Li, Xuzhi, Wang, Meie, Chen, Weiping, Uwizeyimana, Herman
Ecotoxicology and environmental safety 2018 v.154 pp. 255-262
aquatic ecosystems, bioaccumulation, biomarkers, earthworms, environmental assessment, heavy metals, polluted soils, risk, risk assessment, soil ecosystems, weight-of-evidence
Ecological risk assessment (ERA) of polymetallic contamination in soils has caused extensive solicitude. However, objective and feasible methods suitable for soil ERA are limited.

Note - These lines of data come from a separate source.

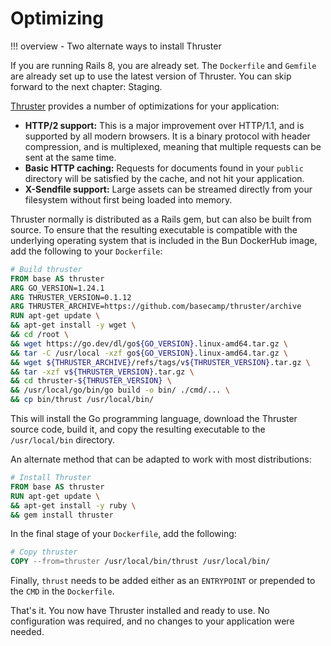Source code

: # Optimizing

!!! overview
    - Two alternate ways to install Thruster

If you are running Rails 8, you are already set. The `Dockerfile` and `Gemfile` are already set up to use the latest version of Thruster.
You can skip forward to the next chapter: Staging.

[Thruster](https://github.com/basecamp/thruster?tab=readme-ov-file#thruster) provides a number of optimizations for your application:

- **HTTP/2 support:** This is a major improvement over HTTP/1.1, and is supported by all modern browsers. It is a binary protocol with header compression, and is multiplexed, meaning that multiple requests can be sent at the same time.
- **Basic HTTP caching:** Requests for documents found in your `public` directory will be satisfied by the cache, and not hit your application.
- **X-Sendfile support:** Large assets can be streamed directly from your filesystem without first being loaded into memory.

Thruster normally is distributed as a Rails gem, but can also be built from source.
To ensure that the resulting executable is compatible with the underlying operating system that is included in the Bun DockerHub image, add the following to your `Dockerfile`:

```dockerfile
# Build thruster
FROM base AS thruster
ARG GO_VERSION=1.24.1
ARG THRUSTER_VERSION=0.1.12
ARG THRUSTER_ARCHIVE=https://github.com/basecamp/thruster/archive
RUN apt-get update \
&& apt-get install -y wget \
&& cd /root \
&& wget https://go.dev/dl/go${GO_VERSION}.linux-amd64.tar.gz \
&& tar -C /usr/local -xzf go${GO_VERSION}.linux-amd64.tar.gz \
&& wget ${THRUSTER_ARCHIVE}/refs/tags/v${THRUSTER_VERSION}.tar.gz \
&& tar -xzf v${THRUSTER_VERSION}.tar.gz \
&& cd thruster-${THRUSTER_VERSION} \
&& /usr/local/go/bin/go build -o bin/ ./cmd/... \
&& cp bin/thrust /usr/local/bin/
```

This will install the Go programming language, download the Thruster source code, build it, and copy the resulting executable to the `/usr/local/bin` directory.

An alternate method that can be adapted to work with most distributions:

```dockerfile
# Install Thruster
FROM base AS thruster
RUN apt-get update \
&& apt-get install -y ruby \
&& gem install thruster
```

In the final stage of your `Dockerfile`, add the following:

```dockerfile
# Copy thruster
COPY --from=thruster /usr/local/bin/thrust /usr/local/bin/
```

Finally, `thrust` needs to be added either as an `ENTRYPOINT` or prepended to the `CMD` in the `Dockerfile`.

That's it. You now have Thruster installed and ready to use. No configuration was required, and no changes to your application were needed.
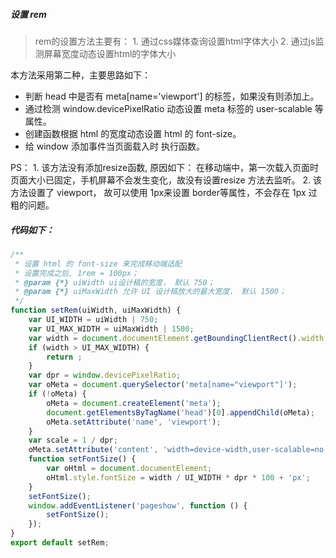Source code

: ##### 设置 rem

> rem的设置方法主要有：
	1. 通过css媒体查询设置html字体大小
	2. 通过js监测屏幕宽度动态设置html的字体大小

本方法采用第二种，主要思路如下：
- 判断 head 中是否有 meta[name='viewport'] 的标签，如果没有则添加上。
- 通过检测 window.devicePixelRatio 动态设置 meta 标签的 user-scalable 等属性。
- 创建函数根据 html 的宽度动态设置 html 的 font-size。
- 给 window 添加事件当页面载入时 执行函数。

PS：
	1. 该方法没有添加resize函数, 原因如下： 在移动端中，第一次载入页面时页面大小已固定，手机屏幕不会发生变化，故没有设置resize 方法去监听。
	2. 该方法设置了 viewport， 故可以使用 1px来设置 border等属性，不会存在 1px 过粗的问题。

##### 代码如下：
```javascript
/**
 * 设置 html 的 font-size 来完成移动端适配
 * 设置完成之后, 1rem = 100px；
 * @param {*} uiWidth ui设计稿的宽度， 默认 750；
 * @param {*} uiMaxWidth 允许 UI 设计稿放大的最大宽度， 默认 1500；
 */
function setRem(uiWidth, uiMaxWidth) {
    var UI_WIDTH = uiWidth | 750;
    var UI_MAX_WIDTH = uiMaxWidth | 1500;
    var width = document.documentElement.getBoundingClientRect().width;
    if (width > UI_MAX_WIDTH) {
        return ;
    }
    var dpr = window.devicePixelRatio;
    var oMeta = document.querySelector('meta[name="viewport"]');
    if (!oMeta) {
        oMeta = document.createElement('meta');
        document.getElementsByTagName('head')[0].appendChild(oMeta);
        oMeta.setAttribute('name', 'viewport');
    }
    var scale = 1 / dpr;
    oMeta.setAttribute('content', 'width=device-width,user-scalable=no,initial-scale=' + scale + ',maximum-scale=' + scale + ',minimum-scale=' + scale);
    function setFontSize() {
        var oHtml = document.documentElement;
        oHtml.style.fontSize = width / UI_WIDTH * dpr * 100 + 'px';
    }
    setFontSize();
    window.addEventListener('pageshow', function () {
        setFontSize();
    });
}
export default setRem;
```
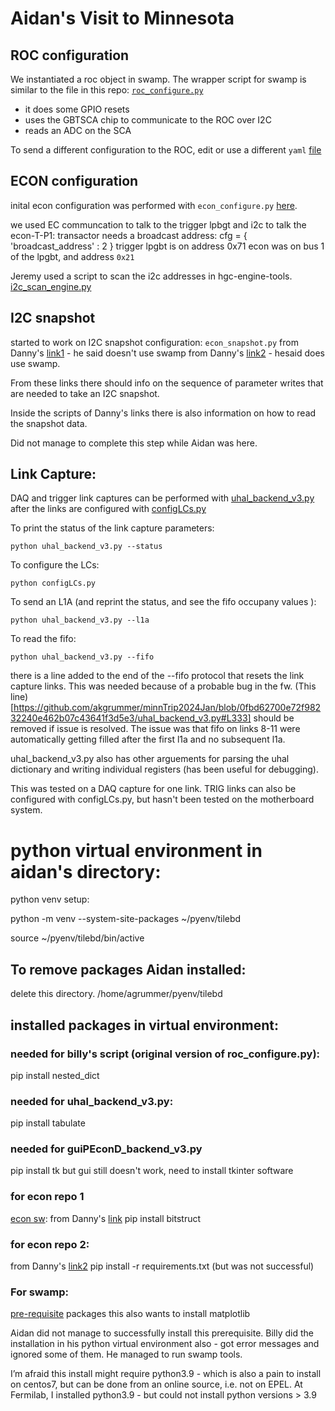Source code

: # Aidan's Visit to Minnesota


## ROC configuration

We instantiated a roc object in swamp. The wrapper script for swamp is similar to the file in this repo: [`roc_configure.py`](https://github.com/akgrummer/minnTrip2024Jan/blob/main/roc_configure.py)
- it does some GPIO resets
- uses the GBTSCA chip to communicate to the ROC over I2C
- reads an ADC on the SCA

To send a different configuration to the ROC, edit or use a different `yaml` [file](https://github.com/akgrummer/minnTrip2024Jan/blob/0fbd62700e72f98232240e462b07c43641f3d5e3/roc_configure.py#L92)


## ECON configuration

inital econ configuration was performed with `econ_configure.py` [here](https://github.com/akgrummer/minnTrip2024Jan/blob/main/econ_configure.py).

we used EC communcation to talk to the trigger lpbgt and i2c to talk the econ-T-P1:
transactor needs a broadcast address:
cfg = { 'broadcast_address' : 2 }
trigger lpgbt is on address 0x71
econ was on bus 1 of the lpgbt, and address `0x21`

Jeremy used a script to scan the i2c addresses in hgc-engine-tools. [i2c_scan_engine.py](https://gitlab.cern.ch/cms-hgcal-firmware/hgc-engine-tools/-/blob/c5f7c8ed54e23bd10f4b6bdc1e64216b064a7783/i2c_scan_engine.py)

## I2C snapshot

started to work on I2C snapshot configuration: `econ_snapshot.py`
from Danny's [link1](https://gitlab.cern.ch/hgcal-daq-sw/econd-sw/-/blob/master/econ_i2c.py?ref_type=heads#L201-300) - he said doesn't use swamp
from Danny's [link2](https://gitlab.cern.ch/cms-hgcal-firmware/hgc-engine-tools/-/blob/engineSetup_FNAL/econ_test.py?ref_type=heads#L266-284) - hesaid does use swamp.

From these links there should info on the sequence of parameter writes that are needed to take an I2C snapshot.

Inside the scripts of Danny's links there is also information on how to read the snapshot data.

Did not manage to complete this step while Aidan was here.


## Link Capture:

DAQ and trigger link captures can be performed with [uhal_backend_v3.py](https://github.com/akgrummer/minnTrip2024Jan/blob/main/uhal_backend_v3.py) after the links are configured with [configLCs.py](https://github.com/akgrummer/minnTrip2024Jan/blob/main/configLCs.py)


To print the status of the link capture parameters:
```
python uhal_backend_v3.py --status
```

To configure the LCs:
```
python configLCs.py
```

To send an L1A (and reprint the status, and see the fifo occupany values ):
```
python uhal_backend_v3.py --l1a
```

To read the fifo:
```
python uhal_backend_v3.py --fifo
```

there is a line added to the end of the --fifo protocol that resets the link capture links. This was needed because of a probable bug in the fw. (This line)[https://github.com/akgrummer/minnTrip2024Jan/blob/0fbd62700e72f98232240e462b07c43641f3d5e3/uhal_backend_v3.py#L333] should be removed if issue is resolved. The issue was that fifo on links 8-11 were automatically getting filled after the first l1a and no subsequent l1a. 

uhal_backend_v3.py also has other arguements for parsing the uhal dictionary and writing individual registers (has been useful for debugging).

This was tested on a DAQ capture for one link. TRIG links can also be configured with configLCs.py, but hasn't been tested on the motherboard system.


# python virtual environment in aidan's directory:
python venv setup:

python -m venv --system-site-packages ~/pyenv/tilebd

source ~/pyenv/tilebd/bin/active

## To remove packages Aidan installed:

delete this directory.
/home/agrummer/pyenv/tilebd

## installed packages in virtual environment:

### needed for billy's script (original version of roc_configure.py):

pip install nested_dict

### needed for uhal_backend_v3.py:

pip install tabulate

### needed for guiPEconD_backend_v3.py

pip install tk
but gui still doesn't work, need to install tkinter software

### for econ repo 1
[econ sw](https://gitlab.cern.ch/hgcal-daq-sw/econd-sw):
from Danny's [link](https://gitlab.cern.ch/hgcal-daq-sw/econd-sw/-/blob/master/econ_i2c.py?ref_type=heads#L201-300)
pip install bitstruct

### for econ repo 2: 
from Danny's [link2](https://gitlab.cern.ch/cms-hgcal-firmware/hgc-engine-tools/-/blob/engineSetup_FNAL/econ_test.py?ref_type=heads#L266-284)
pip install -r requirements.txt
(but was not successful)

### For swamp:

[pre-requisite](https://gitlab.cern.ch/hgcal-daq-sw/swamp#install-lpgbt_control_lib-pre-requisite) packages
this also wants to install matplotlib

Aidan did not manage to successfully install this prerequisite. Billy did the installation in his python virtual environment also - got error messages and ignored some of them. He managed to run swamp tools.

I’m afraid this install might require python3.9 - which is also a pain to install on centos7, but can be done from an online source, i.e. not on EPEL.
At Fermilab, I installed python3.9 - but could not install python versions > 3.9



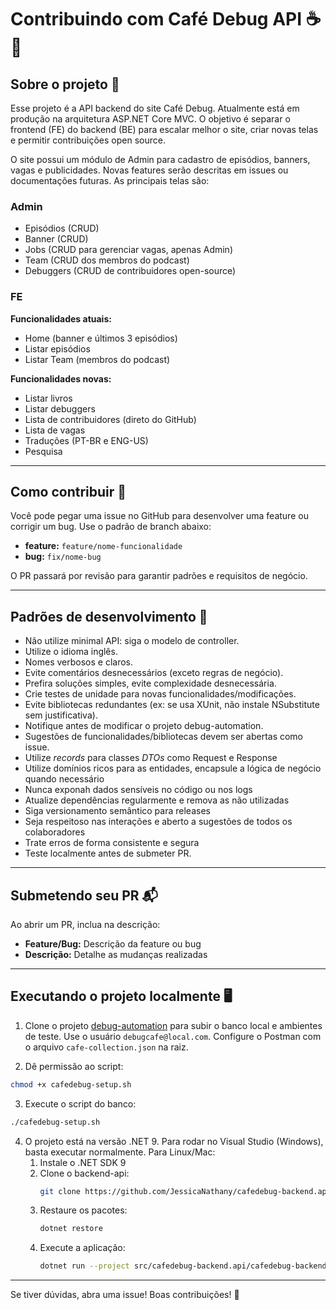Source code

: # Contribuindo com  Café Debug API ☕🚀

## Sobre o projeto 📑
Esse projeto é a API backend do site Café Debug. Atualmente está em produção na arquitetura ASP.NET Core MVC. O objetivo é separar o frontend (FE) do backend (BE) para escalar melhor o site, criar novas telas e permitir contribuições open source.

O site possui um módulo de Admin para cadastro de episódios, banners, vagas e publicidades. Novas features serão descritas em issues ou documentações futuras. As principais telas são:

### Admin
- Episódios (CRUD)
- Banner (CRUD)
- Jobs (CRUD para gerenciar vagas, apenas Admin)
- Team (CRUD dos membros do podcast)
- Debuggers (CRUD de contribuidores open-source)

### FE
**Funcionalidades atuais:**
- Home (banner e últimos 3 episódios)
- Listar episódios
- Listar Team (membros do podcast)

**Funcionalidades novas:**
- Listar livros
- Listar debuggers
- Lista de contribuidores (direto do GitHub)
- Lista de vagas
- Traduções (PT-BR e ENG-US)
- Pesquisa

---

## Como contribuir 🤝

Você pode pegar uma issue no GitHub para desenvolver uma feature ou corrigir um bug. Use o padrão de branch abaixo:
- **feature:** `feature/nome-funcionalidade`
- **bug:** `fix/nome-bug`

O PR passará por revisão para garantir padrões e requisitos de negócio.

---

## Padrões de desenvolvimento 📝
- Não utilize minimal API: siga o modelo de controller.
- Utilize o idioma inglês.
- Nomes verbosos e claros.
- Evite comentários desnecessários (exceto regras de negócio).
- Prefira soluções simples, evite complexidade desnecessária.
- Crie testes de unidade para novas funcionalidades/modificações.
- Evite bibliotecas redundantes (ex: se usa XUnit, não instale NSubstitute sem justificativa).
- Notifique antes de modificar o projeto debug-automation.
- Sugestões de funcionalidades/bibliotecas devem ser abertas como issue.
- Utilize *records* para classes *DTOs* como Request e Response
- Utilize domínios ricos para as entidades, encapsule a lógica de negócio quando necessário
- Nunca exponah dados sensíveis no código ou nos logs
- Atualize dependências regularmente e remova as não utilizadas
- Siga versionamento semântico para releases
- Seja respeitoso nas interações e aberto a sugestões de todos os colaboradores
- Trate erros de forma consistente e segura
- Teste localmente antes de submeter PR.

---

## Submetendo seu PR 📬

Ao abrir um PR, inclua na descrição:
- **Feature/Bug:** Descrição da feature ou bug
- **Descrição:** Detalhe as mudanças realizadas

---

## Executando o projeto localmente 🖥️

1. Clone o projeto [debug-automation](https://github.com/JessicaNathany/debug-automation) para subir o banco local e ambientes de teste. Use o usuário `debugcafe@local.com`. Configure o Postman com o arquivo `cafe-collection.json` na raiz.

2. Dê permissão ao script:
```bash
chmod +x cafedebug-setup.sh
```
3. Execute o script do banco:
```bash
./cafedebug-setup.sh
```

4. O projeto está na versão .NET 9. Para rodar no Visual Studio (Windows), basta executar normalmente. Para Linux/Mac:
   1. Instale o .NET SDK 9
   2. Clone o backend-api:
      ```bash
      git clone https://github.com/JessicaNathany/cafedebug-backend.api.git
      ```
   3. Restaure os pacotes:
      ```bash
      dotnet restore
      ```
   4. Execute a aplicação:
      ```bash
      dotnet run --project src/cafedebug-backend.api/cafedebug-backend.api.csproj
      ```

---

Se tiver dúvidas, abra uma issue! Boas contribuições! 🚀
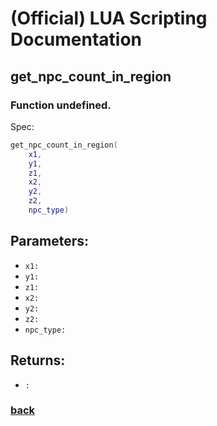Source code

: 
# (Official) LUA Scripting Documentation

## get_npc_count_in_region

### Function undefined.

Spec:
```lua
get_npc_count_in_region(
	x1,
	y1,
	z1,
	x2,
	y2,
	z2,
	npc_type)
```
## Parameters:
- `x1:` 
- `y1:` 
- `z1:` 
- `x2:` 
- `y2:` 
- `z2:` 
- `npc_type:` 

## Returns:
- `:` 

### [back](../other)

Therefore, in this study, a multidisciplinary and quantitative weight of evidence approach (WOE) specific to soil ecosystems was developed based on the previous WOE for aquatic ecosystems. The framework consisted of four lines of evidence (LOEs): DTPA-extractable heavy metal in soils, bioaccumulation in earthworms, integration of biomarker responses and expected community effect (multi-substance Potentially Affected Fraction, msPAF). These four LOEs were initially evaluated by each hazard quotient (HQ) of them based on the ratio to the reference (RTR) of each parameter. Then, Environmental risk index (EnvRI) integrated by HQs with different weights was calculated. At last, three sites, one for reference (N1) and two for contaminated soils (N2 and N3) were chosen to apply the modified WOE approach. Results showed that heavily contaminated site, N3 had higher HQ classification for each LOE and its EnvRI was classified as Major levels, while the EnvRI of N2 was assigned into Moderate. What's more, HQ of biomarker response (HQbiomarker) integrated by RTRs of biomarkers increased gradiently with the increase of heavy metal levels in soils though irregular changes were observed for most of those biomarkers. Overall, our results indicated that the quantitative WOE framework specific to soil ERA had the advantage of obtaining a comprehensive and objective risk assessment.